_Task details_: Return each line in the records below that includes "Amen".

*** The input ***

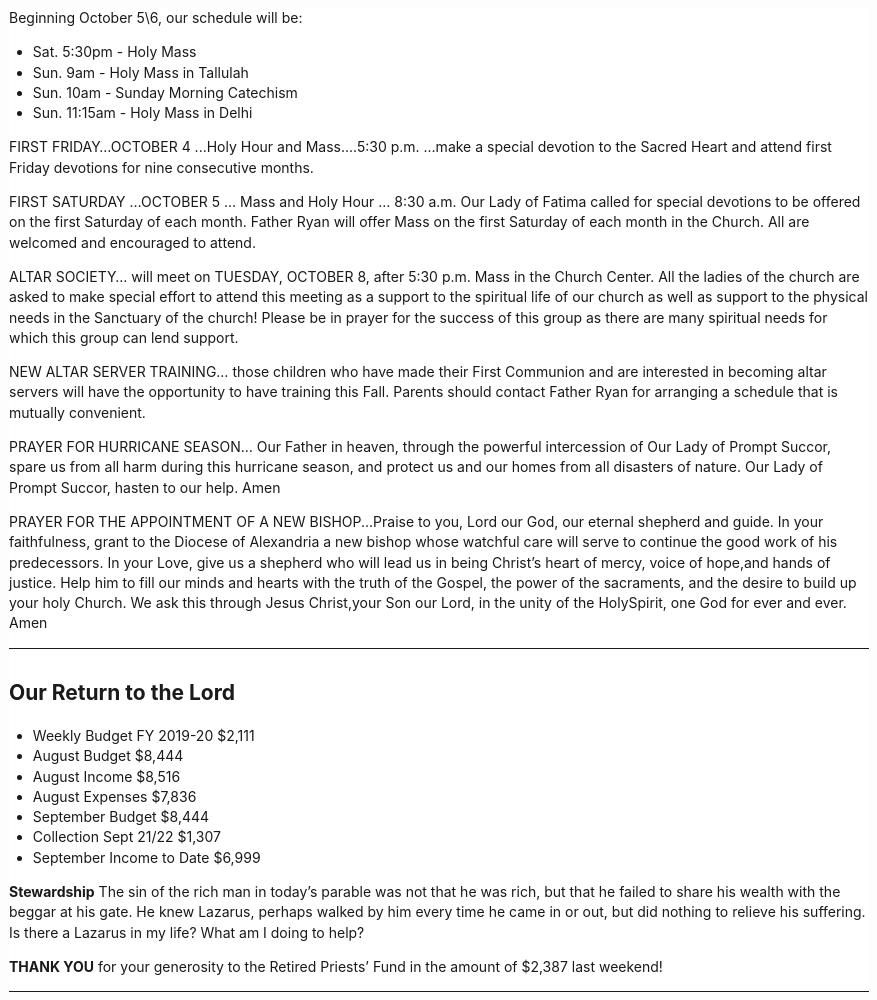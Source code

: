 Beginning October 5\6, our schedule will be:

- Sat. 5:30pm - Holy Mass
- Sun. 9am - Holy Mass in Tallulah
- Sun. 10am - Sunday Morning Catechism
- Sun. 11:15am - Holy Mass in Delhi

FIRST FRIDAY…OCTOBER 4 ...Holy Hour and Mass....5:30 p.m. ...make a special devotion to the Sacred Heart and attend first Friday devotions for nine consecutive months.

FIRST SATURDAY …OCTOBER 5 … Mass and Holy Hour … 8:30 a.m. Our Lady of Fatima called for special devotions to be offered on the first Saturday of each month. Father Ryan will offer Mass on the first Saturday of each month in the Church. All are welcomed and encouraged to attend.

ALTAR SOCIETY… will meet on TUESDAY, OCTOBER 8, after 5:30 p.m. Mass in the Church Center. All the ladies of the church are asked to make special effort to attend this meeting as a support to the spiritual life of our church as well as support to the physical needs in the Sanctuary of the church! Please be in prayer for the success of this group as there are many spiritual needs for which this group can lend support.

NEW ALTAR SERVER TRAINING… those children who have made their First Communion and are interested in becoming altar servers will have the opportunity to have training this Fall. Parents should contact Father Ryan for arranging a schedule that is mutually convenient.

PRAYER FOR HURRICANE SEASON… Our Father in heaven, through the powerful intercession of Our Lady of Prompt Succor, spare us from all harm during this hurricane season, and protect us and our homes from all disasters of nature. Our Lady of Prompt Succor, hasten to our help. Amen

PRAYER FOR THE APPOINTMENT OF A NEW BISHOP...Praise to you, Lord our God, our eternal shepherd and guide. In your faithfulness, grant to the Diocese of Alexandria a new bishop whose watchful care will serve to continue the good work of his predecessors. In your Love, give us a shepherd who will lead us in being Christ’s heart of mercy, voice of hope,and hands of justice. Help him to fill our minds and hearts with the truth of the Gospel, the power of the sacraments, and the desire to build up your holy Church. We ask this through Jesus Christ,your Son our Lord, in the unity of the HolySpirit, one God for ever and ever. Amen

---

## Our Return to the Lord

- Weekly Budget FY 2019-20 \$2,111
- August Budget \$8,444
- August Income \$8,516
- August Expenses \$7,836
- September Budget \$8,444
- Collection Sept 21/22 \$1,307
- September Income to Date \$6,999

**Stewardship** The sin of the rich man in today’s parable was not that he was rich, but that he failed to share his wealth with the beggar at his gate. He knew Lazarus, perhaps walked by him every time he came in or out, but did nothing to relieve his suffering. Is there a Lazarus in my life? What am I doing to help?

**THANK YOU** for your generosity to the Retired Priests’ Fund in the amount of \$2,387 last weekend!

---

***

_Output of the task_:
PRAYER FOR HURRICANE SEASON… Our Father in heaven, through the powerful intercession of Our Lady of Prompt Succor, spare us from all harm during this hurricane season, and protect us and our homes from all disasters of nature. Our Lady of Prompt Succor, hasten to our help. Amen
PRAYER FOR THE APPOINTMENT OF A NEW BISHOP...Praise to you, Lord our God, our eternal shepherd and guide. In your faithfulness, grant to the Diocese of Alexandria a new bishop whose watchful care will serve to continue the good work of his predecessors. In your Love, give us a shepherd who will lead us in being Christ’s heart of mercy, voice of hope,and hands of justice. Help him to fill our minds and hearts with the truth of the Gospel, the power of the sacraments, and the desire to build up your holy Church. We ask this through Jesus Christ,your Son our Lord, in the unity of the HolySpirit, one God for ever and ever. Amen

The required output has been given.